LBP and Disability

A cross-section study 1, in Spine, was conducted to investigate the link low back pain (LBP) and disability had with the structural features of the thoracolumbar fascia. The results shared that a relationship existed between these factors.

The Context

While the Global Burden of Disease Study has researched LBP to be the leading cause of disability in humans, a lot of work needs to be done to fully understand the etiology associated with LBP. More research needs to be done to address all of the factors linked to LBP. Such understanding is crucial because it will help with creating targeted prevention strategies to help millions around the globe.

Previous research has analyzed LBP and disability to be associated with structural abnormalities of the lumbar spine. Furthermore, MRI has shown LBP to be linked to disc protrusion, disc degeneration, nerve root displacement or compression, and high-intensity zone. While more research is still needed, the present results do suggest that the issues of LBP and disability can be addressed by targeting structural factors. Take note, there’s evidence that suggests the thoracolumbar fascia may be linked to LBP. However, few MRI studies have examined such a link.

hypermobility-spine

The Study

The current study had an aim to examine the link present between the lumbar fascia’s length and LBP as well as disability. The study used MRI.

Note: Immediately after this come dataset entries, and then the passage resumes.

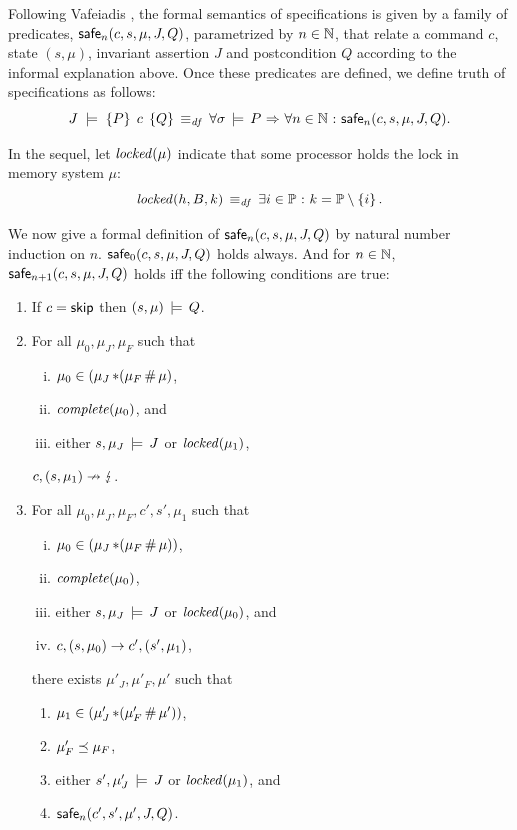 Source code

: \documentclass[11pt]{report}
\begin{document}
Following Vafeiadis \cite{V11}, the formal semantics of specifications is given by a family of predicates, $\mathsf{safe}_{n}(c,s,\mu,J,Q)$, parametrized by $n \in \mathbb{N}$, that relate a command $c$, state $(s,\mu)$, invariant assertion $J$ and postcondition $Q$ according to the informal explanation above. Once these predicates are defined, we define truth of specifications as follows: \[ J\;\models\;\left\lbrace P \right\rbrace\;c\;\left\lbrace Q \right\rbrace \operatorname{\;\equiv_{\mathit{df}}\;} \forall \sigma \,\models\, P \operatorname{\,\Rightarrow\,} \forall n \in \mathbb{N} \operatorname{\,:\,} \mathsf{safe}_{n}(c,s,\mu,J,Q).\]

In the sequel, let $\mathit{locked}(\mu)$ indicate that some processor holds the lock in memory system $\mu$: \[ \mathit{locked}(h,B,k) \operatorname{\;\equiv_{\mathit{df}}\;} \exists i \in \mathbb{P} \operatorname{\,:\,} k = \mathbb{P} \setminus \left\lbrace i \right\rbrace. \]

We now give a formal definition of $\mathsf{safe}_{n}(c,s,\mu,J,Q)$ by natural number induction on $n$. $\mathsf{safe}_{0}(c,s,\mu,J,Q)$ holds always. And for $n \in \mathbb{N}$, $\mathsf{safe}_{n+1}(c,s,\mu,J,Q)$ holds iff the following conditions are true: \begin{enumerate}
	\item If $c = \operatorname{\mathsf{skip}}$ then $(s,\mu) \,\models\, Q$.

	\item For all $\mu_0,\mu_J,\mu_F$ such that \begin{enumerate}[(i)]
		\item $\mu_0 \in (\mu_J \operatorname{\ast} (\mu_F \operatorname{\#} \mu)$,
		\item $\mathit{complete}(\mu_0)$, and
		\item either $s,\mu_J \,\models\, J$ or $\mathit{locked}(\mu_1)$,
	\end{enumerate} $c,(s,\mu_1) \nrightarrow \lightning$.

	\item For all $\mu_0,\mu_J,\mu_F,c',s',\mu_1$ such that \begin{enumerate}[(i)]
		\item $\mu_0 \in (\mu_J \operatorname{\ast} (\mu_F \operatorname{\#} \mu))$,
		\item $\mathit{complete}(\mu_0)$,
		\item either $s,\mu_J \,\models\, J$ or $\mathit{locked}(\mu_0)$, and 
		\item $c,(s,\mu_0) \rightarrow c',(s',\mu_1)$,
	\end{enumerate} there exists $\mu'_J,\mu'_F,\mu'$ such that \begin{enumerate}
		\item $\mu_1 \in (\mu'_J \operatorname{\ast} (\mu'_F \operatorname{\#} \mu'))$,
		\item $\mu'_F \preceq \mu_F$,
		\item either $s',\mu'_J \,\models\, J$ or $\mathit{locked}(\mu_1)$, and
		\item $\mathsf{safe}_{n}(c',s',\mu',J,Q)$.
	\end{enumerate}

\end{enumerate}
\end{document}

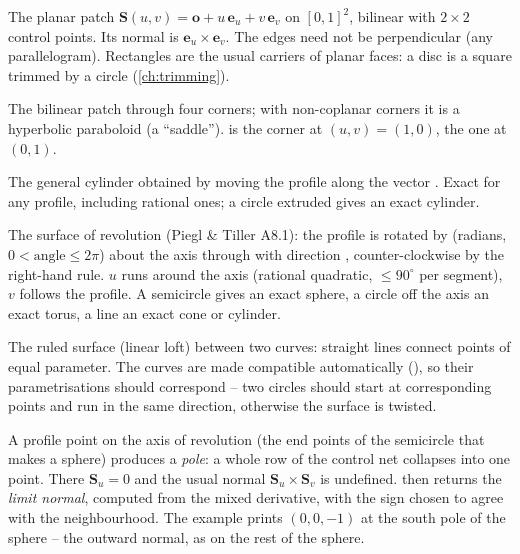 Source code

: \begin{description}[style=nextline]
\item[\apiref{make_rectangle}\code{(origin, edge_u, edge_v)}]
  The planar patch $\mathbf S(u,v) = \mathbf o + u\,\mathbf e_u + v\,\mathbf e_v$ on $[0,1]^2$,
  bilinear with $2\times2$ control points. Its normal is $\mathbf e_u \times \mathbf e_v$. The
  edges need not be perpendicular (any parallelogram). Rectangles are the usual carriers of
  planar faces: a disc is a square trimmed by a circle (\cref{ch:trimming}).
\item[\apiref{make_bilinear}\code{(p00, p10, p01, p11)}]
  The bilinear patch through four corners; with non-coplanar corners it is a hyperbolic
  paraboloid (a ``saddle'').  is the corner at $(u,v)=(1,0)$,  the one at
  $(0,1)$.
\item[\apiref{extrude}\code{(profile, direction)}]
  The general cylinder obtained by moving the profile along the vector .
  Exact for any profile, including rational ones; a circle extruded gives an exact cylinder.
\item[\apiref{revolve}\code{(profile, axis_point, axis_dir, angle)}]
  The surface of revolution (Piegl \& Tiller A8.1): the profile is rotated by 
  (radians, $0 < \text{angle} \le 2\pi$) about the axis through  with direction
  , counter-clockwise by the right-hand rule. $u$ runs around the axis (rational
  quadratic, $\le 90^\circ$ per segment), $v$ follows the profile. A semicircle gives an exact
  sphere, a circle off the axis an exact torus, a line an exact cone or cylinder.
\item[\apiref{ruled}\code{(c0, c1)}]
  The ruled surface (linear loft) between two curves: straight lines connect points of equal
  parameter. The curves are made compatible automatically (), so their
  parametrisations should correspond -- two circles should start at corresponding points and
  run in the same direction, otherwise the surface is twisted.
\end{description}

\begin{note}[Poles]
A profile point on the axis of revolution (the end points of the semicircle that makes a sphere)
produces a \emph{pole}: a whole row of the control net collapses into one point. There
$\mathbf S_u = 0$ and the usual normal $\mathbf S_u\times\mathbf S_v$ is undefined.
 then returns the \emph{limit normal}, computed from the mixed derivative, with
the sign chosen to agree with the neighbourhood. The example prints $(0,0,-1)$ at the south pole
of the sphere -- the outward normal, as on the rest of the sphere.
\end{note}

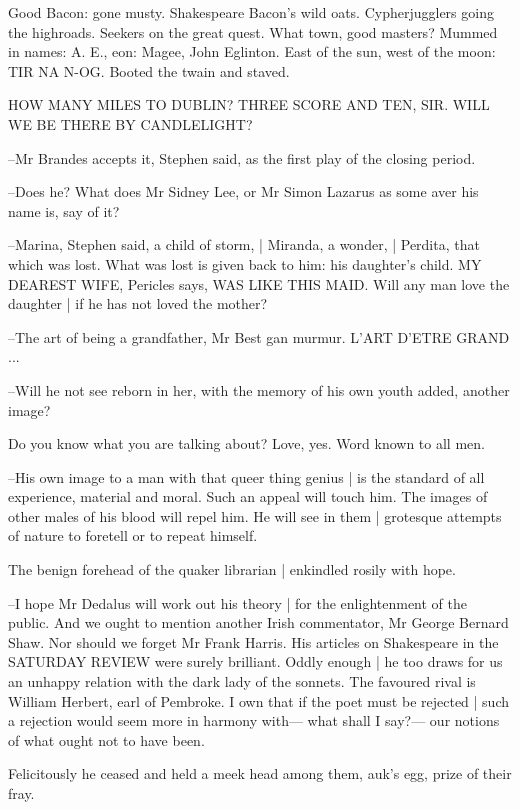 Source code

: Good Bacon:
gone musty.
Shakespeare Bacon's wild oats.
Cypherjugglers going the highroads.
Seekers on the great quest.
What town,
good masters?
Mummed in names:
A. E.,
eon:
Magee,
John Eglinton.
East of the sun,
west of the moon:
TIR NA N-OG.
Booted the twain and staved.


    HOW MANY MILES TO DUBLIN?
    THREE SCORE AND TEN, SIR.
    WILL WE BE THERE BY CANDLELIGHT?


--Mr Brandes accepts it,
Stephen said,
as the first play of the closing period.

--Does he?
What does Mr Sidney Lee,
or Mr Simon Lazarus as some aver his name is,
say of it?

--Marina,
Stephen said,
a child of storm, |
Miranda, a wonder, |
Perdita, that which was lost.
What was lost is given back to him:
his daughter's child.
MY DEAREST WIFE,
Pericles says,
WAS LIKE THIS MAID.
Will any man love the daughter |
if he has not loved the mother?

--The art of being a grandfather,
Mr Best gan murmur.
L'ART D'ETRE GRAND ...

--Will he not see reborn in her,
with the memory of his own youth added,
another image?

Do you know what you are talking about?
Love,
yes.
Word known to all men.

--His own image to a man with that queer thing genius |
is the standard of all experience,
material and moral.
Such an appeal will touch him.
The images of other males of his blood will repel him.
He will see in them |
grotesque attempts of nature to foretell or to repeat himself.

The benign forehead of the quaker librarian |
enkindled rosily with hope.

--I hope Mr Dedalus will work out his theory |
for the enlightenment of the public.
And we ought to mention another Irish commentator,
Mr George Bernard Shaw.
Nor should we forget Mr Frank Harris.
His articles on Shakespeare in the SATURDAY REVIEW were surely brilliant.
Oddly enough |
he too draws for us an unhappy relation with the dark lady of the sonnets.
The favoured rival is William Herbert, earl of Pembroke.
I own that if the poet must be rejected |
such a rejection would seem more in harmony with—%
what shall I say?—%
our notions of what ought not to have been.

Felicitously he ceased and held a meek head among them,
auk's egg,
prize of their fray.

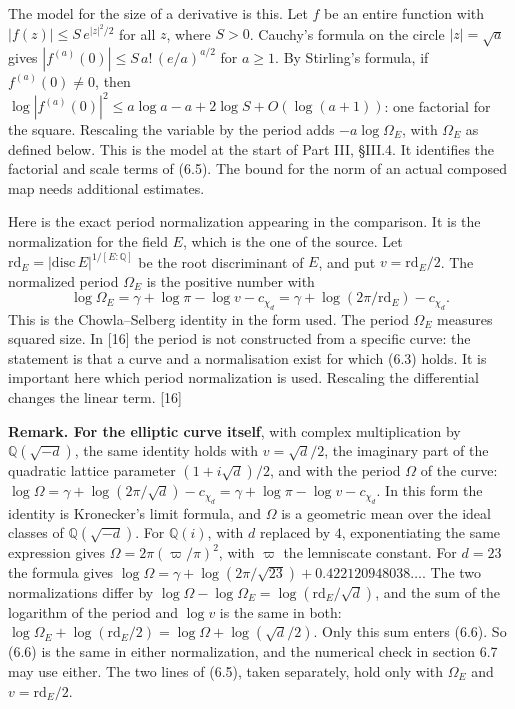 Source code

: \documentclass[11pt,letterpaper]{article}
\begin{document}
{The model for the size of a derivative is this. Let $f$ be an entire function with $|f(z)|\le S\,e^{|z|^2/2}$ for all $z$, where $S>0$. Cauchy's formula on the circle $|z|=\sqrt a$ gives $|f^{(a)}(0)|\le S\,a!\,(e/a)^{a/2}$ for $a\ge1$. By Stirling's formula, if $f^{(a)}(0)\ne0$, then $\log|f^{(a)}(0)|^2\le a\log a-a+2\log S+O(\log(a+1))$: one factorial for the square. Rescaling the variable by the period adds $-a\log\Omega_E$, with $\Omega_E$ as defined below. This is the model at the start of Part III, \S III.4. It identifies the factorial and scale terms of (6.5). The bound for the norm of an actual composed map needs additional estimates.

Here is the exact period normalization appearing in the comparison. It is the normalization for the field $E$, which is the one of the source. Let $\mathrm{rd}_E=|\mathrm{disc}\,E|^{1/[E:\mathbb Q]}$ be the root discriminant of $E$, and put $v=\mathrm{rd}_E/2$. The normalized period $\Omega_E$ is the positive number with
\begin{equation}\label{D:93}
 \log\Omega_E=\gamma+\log\pi-\log v-c_{\chi_d}
            =\gamma+\log(2\pi/\mathrm{rd}_E)-c_{\chi_d}.                 \tag{6.3}
\end{equation}
This is the Chowla--Selberg identity in the form used. The period $\Omega_E$ measures squared size. In [16] the period is not constructed from a specific curve: the statement is that a curve and a normalisation exist for which (6.3) holds. It is important here which period normalization is used. Rescaling the differential changes the linear term. [16]

\textbf{Remark. For the elliptic curve itself}, with complex multiplication by $\mathbb Q(\sqrt{-d})$, the same identity holds with $v=\sqrt d/2$, the imaginary part of the quadratic lattice parameter $(1+i\sqrt d)/2$, and with the period $\Omega$ of the curve: $\log\Omega=\gamma+\log(2\pi/\sqrt d)-c_{\chi_d}=\gamma+\log\pi-\log v-c_{\chi_d}$. In this form the identity is Kronecker's limit formula, and $\Omega$ is a geometric mean over the ideal classes of $\mathbb Q(\sqrt{-d})$. For $\mathbb Q(i)$, with $d$ replaced by $4$, exponentiating the same expression gives $\Omega=2\pi(\varpi/\pi)^2$, with $\varpi$ the lemniscate constant. For $d=23$ the formula gives $\log\Omega=\gamma+\log(2\pi/\sqrt{23})+0.422120948038\ldots$. The two normalizations differ by $\log\Omega-\log\Omega_E=\log(\mathrm{rd}_E/\sqrt d)$, and the sum of the logarithm of the period and $\log v$ is the same in both: $\log\Omega_E+\log(\mathrm{rd}_E/2)=\log\Omega+\log(\sqrt d/2)$. Only this sum enters (6.6). So (6.6) is the same in either normalization, and the numerical check in section 6.7 may use either. The two lines of (6.5), taken separately, hold only with $\Omega_E$ and $v=\mathrm{rd}_E/2$.

}
\end{document}
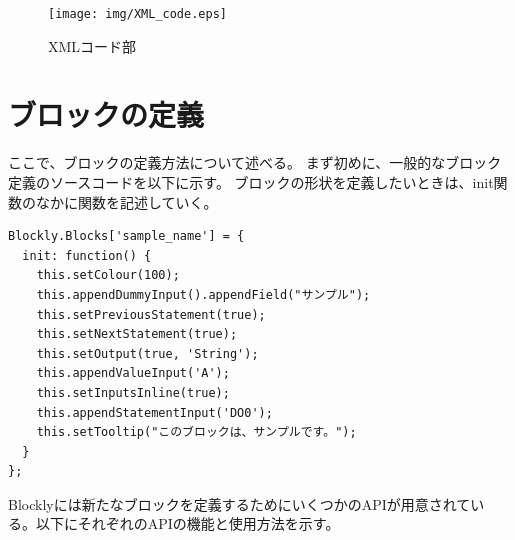 \documentclass{risepaper}
\begin{document}



\begin{figure}[h]
\begin{center}
\texttt{[image: img/XML\_code.eps]}
\caption{XMLコード部}%
\label{fig:XML_code}
\end{center}%
\end{figure}%

   \section{ブロックの定義}
   
ここで、ブロックの定義方法について述べる。
まず初めに、一般的なブロック定義のソースコードを以下に示す。
ブロックの形状を定義したいときは、init関数のなかに関数を記述していく。

\begin{lstlisting}[basicstyle=\ttfamily\footnotesize]
Blockly.Blocks['sample_name'] = {
  init: function() {
    this.setColour(100);
    this.appendDummyInput().appendField("サンプル");
    this.setPreviousStatement(true);
    this.setNextStatement(true);
    this.setOutput(true, 'String');
    this.appendValueInput('A');
    this.setInputsInline(true);
    this.appendStatementInput('DO0');
    this.setTooltip("このブロックは、サンプルです。");
  }
};
\end{lstlisting}

Blocklyには新たなブロックを定義するためにいくつかのAPIが用意されている。以下にそれぞれのAPIの機能と使用方法を示す。
\end{document}
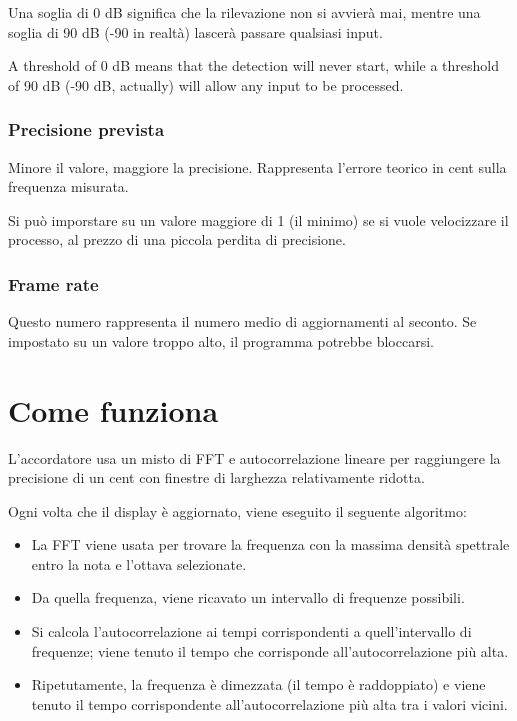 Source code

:Una soglia di 0 dB significa che la rilevazione non si avvierà mai,
mentre una soglia di 90 dB (-90 in realtà) lascerà passare
qualsiasi input.

A threshold of 0 dB means that the detection will never start, while a threshold
of 90 dB (-90 dB, actually) will allow any input to be processed.

\subsection{Precisione prevista}\label{expectedprecision}

Minore il valore, maggiore la precisione. Rappresenta l'errore
teorico in cent sulla frequenza misurata.

Si può imporstare su un valore maggiore di 1 (il minimo)
se si vuole velocizzare il processo, al prezzo di una
piccola perdita di precisione.

\subsection{Frame rate}\label{framerate}

Questo numero rappresenta il numero medio di aggiornamenti al
seconto. Se impostato su un valore troppo alto, il programma
potrebbe bloccarsi.

\chapter{Come funziona}\label{howitworks}

L'accordatore  usa un misto di FFT e autocorrelazione
lineare per raggiungere la precisione di un cent con
finestre di larghezza relativamente ridotta.

Ogni volta che il display è aggiornato, viene eseguito il seguente algoritmo:
\begin{itemize}
  \item La FFT viene usata per trovare la frequenza con la massima densità spettrale entro la nota e l'ottava selezionate.
  \item Da quella frequenza, viene ricavato un intervallo di frequenze possibili.
  \item Si calcola l'autocorrelazione ai tempi corrispondenti a quell'intervallo di frequenze; viene tenuto il tempo che corrisponde all'autocorrelazione più alta.
  \item Ripetutamente, la frequenza è dimezzata (il tempo è raddoppiato) e viene tenuto il tempo corrispondente all'autocorrelazione più alta tra i valori vicini.
\end{itemize}


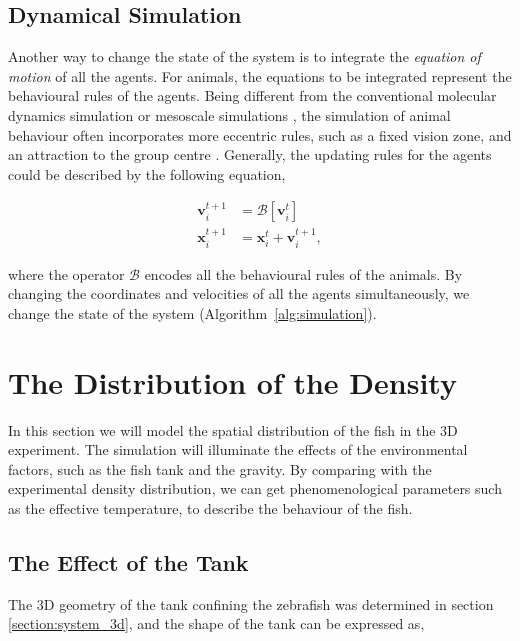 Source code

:\documentclass[11pt,twoside]{report}
\begin{document}
\subsection{Dynamical Simulation}


Another way to change the state of the system is to integrate the \emph{equation of motion} of all the agents. For animals, the equations to be integrated represent the behavioural rules of the agents.
Being different from the conventional molecular dynamics simulation or mesoscale simulations \cite{allen2017}, the simulation of animal behaviour often incorporates more eccentric rules, such as a fixed vision zone\cite{couzin2002, yigit2020}, and an attraction to the group centre \cite{reynolds1987}. Generally, the updating rules for the agents could be described by the following equation,

\begin{equation*}
\begin{split}
	\mathbf{v}_{i}^{t+1}
	&= \mathcal{B} [\mathbf{v}_{i}^t] \\
	\mathbf{x}_i^{t+1}
	&= \mathbf{x}_i^{t} + \mathbf{v}_i^{t+1},
\end{split}
\end{equation*}

\noindent where the operator $\mathcal{B}$ encodes all the behavioural rules of the animals. By changing the coordinates and velocities of all the agents simultaneously, we change the state of the system (Algorithm~\ref{alg:simulation}).


\section{The Distribution of the Density}
\label{section:simulate-density}

In this section we will model the spatial distribution of the fish in the 3D experiment. The simulation will illuminate the effects of the environmental factors, such as the fish tank and the gravity. By comparing with the experimental density distribution, we can get phenomenological parameters such as the effective temperature, to describe the behaviour of the fish.



\subsection{The Effect of the Tank}
\label{section:sim-mc-tank}

The 3D geometry of the tank confining the zebrafish was determined in section \ref{section:system_3d}, and the shape of the tank can be expressed as,
\end{document}
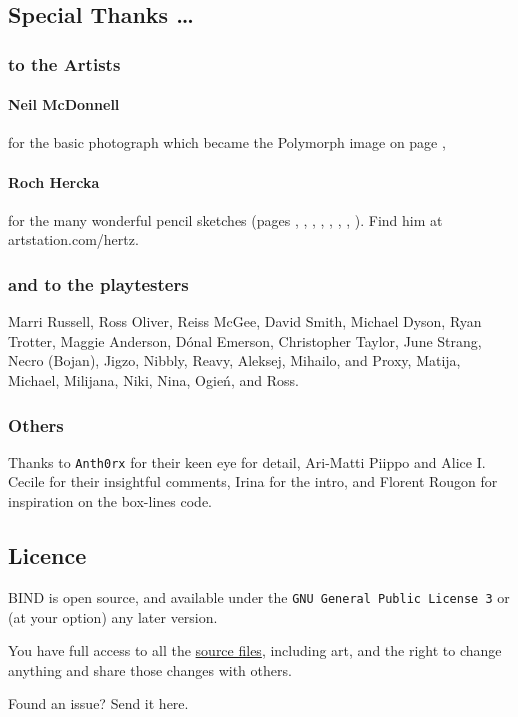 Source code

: \begin{multicols}{2}
\subsection*{Special Thanks \ldots}

\subsubsection*{to the Artists}

\paragraph{Neil McDonnell} for the basic photograph which became the Polymorph image on page \pageref{Roch_Hercka/polymorph},

\paragraph{Roch Hercka} for the many wonderful pencil sketches (pages 
\pageref{Roch_Hercka/cave_fight}, 
\pageref{Roch_Hercka/dwarf_encumbrance}, 
\pageref{Roch_Hercka/vitals_shot}, 
\pageref{Roch_Hercka/stances}, 
\pageref{Roch_Hercka/conjuration_right}, 
\pageref{Roch_Hercka/dwarvish_runes}, 
\pageref{Roch_Hercka/polymorph}, 
\pageref{Roch_Hercka/flashing_light}).
Find him at artstation.com/hertz.

\subsubsection*{and to the playtesters} Marri Russell, Ross Oliver, Reiss McGee, David Smith, Michael Dyson, Ryan Trotter, Maggie Anderson, 
D\'{o}nal Emerson, Christopher Taylor, June Strang, 
Necro (Bojan), Jigzo, Nibbly, Reavy, 
Aleksej, Mihailo, and Proxy,
Matija, Michael, Milijana, Niki, Nina, Ogie\'n,
and Ross.

\subsubsection*{Others}
Thanks to
\texttt{Anth0rx} for their keen eye for detail,
Ari-Matti Piippo and Alice I. Cecile for their insightful comments,
Irina for the intro,
and Florent Rougon for inspiration on the box-lines code.

\subsection*{Licence}

BIND is open source, and available under the {\tt GNU General Public License 3} or (at your option) any later version.

You have full access to all the \href{https://gitlab.com/bindrpg/core}{source files}, including art, and the right to change anything and share those changes with others.

\begin{center}
  
  Found an issue?
  Send it here.
\end{center}

\end{multicols}
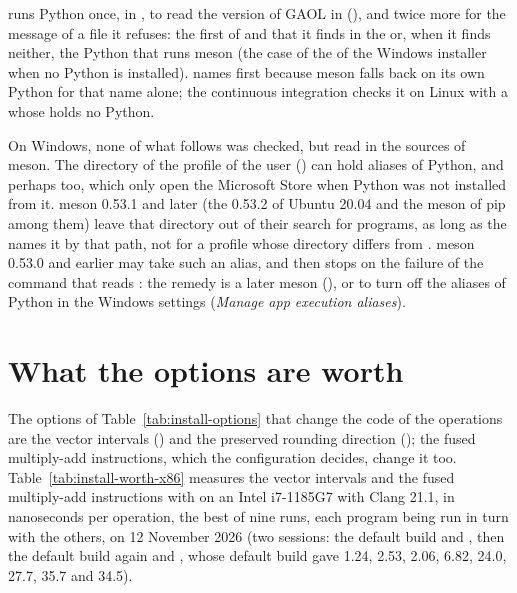 \medskip
{} runs Python once, in , to read the version
of GAOL in  (), and twice more
for the message of a file it refuses: the first of  and
 that it finds in the  or, when it finds neither, the
Python that runs meson (the case of the  of the Windows
installer when no Python is installed).  names
 first because meson falls back on its own Python for that name
alone; the continuous integration checks it on Linux with a 
whose  holds no Python.

\begin{Rem}
On Windows, none of what follows was checked, but read in the sources of
meson. The directory  of the profile of the user
()
can hold aliases of Python,  and perhaps 
too, which only open the Microsoft Store when Python was not installed from
it. meson 0.53.1 and later (the 0.53.2 of Ubuntu 20.04 and the meson of pip
among them) leave that directory out of their search for programs, as long as
the  names it by that path, not for a profile whose directory
differs from . meson 0.53.0 and earlier may take such an
alias, and  then stops on the failure of the command that
reads : the remedy is a later meson
(), or to turn off the aliases of Python in the
Windows settings (\emph{Manage app execution aliases}).
\end{Rem}

\section{What the options are worth}\label{sec:install-options-worth}

The options of Table~\ref{tab:install-options} that change the code of the
operations are the vector intervals () and the preserved
rounding direction (); the fused
multiply-add instructions, which the configuration decides, change it too.
Table~\ref{tab:install-worth-x86} measures the vector intervals and the fused
multiply-add instructions with
 on an Intel i7-1185G7 with Clang 21.1, in nanoseconds per operation, the best of nine runs, each program being run in turn with the others, on 12 November 2026 (two sessions: the default build and , then the default build again and , whose default build gave 1.24, 2.53, 2.06, 6.82, 24.0, 27.7, 35.7 and 34.5).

A total of 72 participants (49 females and 23 males) were recruited. They weren’t required to have any history of LBP or current LBP to participate. The MRI was performed, in this study, using a 3.0-T magnetic resonance unit (with the participants in supine position). The study administered the Chronic Pain Grade Questionnaire (CPG) at the time of the MRI.

The study used the Logistic regression analyses for examining any likely associations between fascial length and high pain intensity (or disability).

What did the Results Conclude?

The results of the study concluded that there was a significant association between a shorter length of fascia and high-intensity LBP and/or disability. Such association was after adjusting gender, age, and the body mass index. The association was strengthened after adjustment for the cross-section area (in the paraspinal compartment).

While more studies are required, the current results do suggest that fascia’s structural features likely play a role in disability and LBP.